Birth of the Giant-killers, by various contributors - JLH Design - £6.99
It is unlikely any fan of the Glovers will not know that January 2009 sees the Diamond Anniversary of what still remains the most famous, if no longer the most important, match played by Yeovil Town F.C. Although the FA Cup may not be the huge draw it once was, it still remains the case that since the introduction of exemption to Round Three Proper for leading clubs in 1925 on only six occasions has a Non-league side knocked out a team from the highest division. Yeovil's achievement remains unique in that all other instances, by Colchester United, Hereford United, Wimbledon, Altrincham and Sutton United, came in the Third Round, while the Glovers made their greatest mark in FA Cup folklore in the Fourth.
As part of its celebration sixty years on of the victory over Sunderland, the club has produced a book subtitled 'A tribute to Yeovil Town Football Club's historic achievements in the 1948/49 FA Cup'. So, is it a fitting tribute, and has it captured the essence of that momentous event in the club's history?
It is a very thin publication, and even the claimed sixty pages is rather over egging the pudding. While common enough to include the covers in the page numbering sequence in football programmes this is not the usual practice with books. Inside, eight pages are taken up by advertising. The core of the book is a series of articles and the photographs. The producers of the work were fortunate enough to track down the last surviving member of the 1948-49 team, Victor 'Dickie' Dyke, just days before he too passed on, and understandably have built the resulting interview and photos from Dickie's own scrapbook into the main component of the book. It captures well a completely unassuming and essentially very private man a little bemused that anyone would remain interested in what he had achieved sixty years before. Martin McConachie follows up the feature on Dyke with brief thumbnails on all eleven Yeovil players in the Sunderland game.
The other articles are from: John Lukins on Alec Stock; Dorset Echo journalist Chris Spittles, who covers the matches in the 1948-49 cup run in some detail, and provides a brief trot through all Yeovil's other giant-killing exploits; the reminiscences of three there that day, Bryan Moore, later a chairman of the club, player's wife Audrey Hamilton and supporter Gerald Isaacs; and finally the opposition's perspective on the tie from Winston Young who is the Secretary of the Sunderland Former Players Association. Of these, Bryan has written better elsewhere on the game, notably in the programme of 25th July 1998 for the friendly against Sunderland, though the paragraph on his first kiss as a twelve-year-old from a woman other than his mother as the final whistle went, and remembered all these years, is touching. The piece from Mr Isaacs is an interesting inclusion.

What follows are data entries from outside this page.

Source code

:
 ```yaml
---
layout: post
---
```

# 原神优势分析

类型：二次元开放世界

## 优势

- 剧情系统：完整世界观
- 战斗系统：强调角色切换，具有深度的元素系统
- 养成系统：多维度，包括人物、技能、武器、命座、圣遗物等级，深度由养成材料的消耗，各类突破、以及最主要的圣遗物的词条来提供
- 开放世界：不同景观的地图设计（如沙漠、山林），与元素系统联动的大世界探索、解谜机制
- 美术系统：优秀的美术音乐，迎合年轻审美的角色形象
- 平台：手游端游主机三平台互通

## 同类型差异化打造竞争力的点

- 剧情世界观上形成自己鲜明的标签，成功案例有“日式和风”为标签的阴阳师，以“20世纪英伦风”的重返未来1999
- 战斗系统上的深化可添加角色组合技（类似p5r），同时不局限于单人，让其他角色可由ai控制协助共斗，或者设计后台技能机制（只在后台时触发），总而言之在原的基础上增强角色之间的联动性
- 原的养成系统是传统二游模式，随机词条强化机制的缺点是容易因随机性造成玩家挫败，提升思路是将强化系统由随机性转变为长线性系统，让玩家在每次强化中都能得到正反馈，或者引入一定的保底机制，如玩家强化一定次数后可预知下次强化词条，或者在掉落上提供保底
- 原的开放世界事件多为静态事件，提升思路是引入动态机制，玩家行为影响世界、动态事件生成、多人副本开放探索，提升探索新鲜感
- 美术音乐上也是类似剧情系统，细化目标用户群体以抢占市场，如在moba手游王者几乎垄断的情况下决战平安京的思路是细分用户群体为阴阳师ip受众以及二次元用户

A self admitted occasional follower of the Glovers, it reminds us that so were the vast majority of the home support there that day. Such matches accrue their own mystique, and with hindsight claims of undying loyalty are easily scattered about, but in reality most 'fans' in such Non-league v Big Club events are there because of who the opposition is, and the club's support rapidly dwindles back to more normal figures once the glamour tie is over. The contributions of Audrey Hamilton and Winston Young stand out as providing a different perspective and some of the essence of what makes some football matches so much more than what happened in 90, or in this case 120, minutes on the pitch. Audrey's inaccurate recall of the game itself - Stock did not score the winning goal - matters naught, as it is the peripheral colour and memories that turn a result in the record books into a legend, and hers are simply but poignantly described. Winston Young's piece is an excellent evocation of the trauma and downright humiliation of being on the losing end of such an event, and how it haunts supporters for years every time it crops up again in conversation or the media.
The articles are interspersed with pages carrying reproductions of clippings from the time out of newspapers. These are a welcome addition, providing the immediacy of reporting that no subsequent recollections can, influenced as the latter are bound to be by hindsight and the layers of myth that build up and eventually supersede reality as the years advance. It would have been good to see the original publications from which they originated recorded though, but perhaps that's the historian and a dedication to the itemising of primary source material in the reviewer showing through.
So, back to the original questions. Is it a fitting tribute? Though the contributions are uneven in quality, the book does strike, whether by accident or design, the right balance between historical reality, the accumulated legend and panegyric. Though some passages do teeter on the brink, there's enough that avoids the trap of cloying sentimentality to maintain it as a worthwhile record, and quite a few of the photos are unfamiliar. The essence of how and why football provides memorable moments in so many people's lives does shine through. At £6.99 the price, however, is steep for the amount of content. Given all the contributions, and one should have hoped the work of JLH Design, would have been provided without cost, and that 13% of the publication is advertisements, one trusts that all the somewhat excessive mark up is heading into our club's coffers.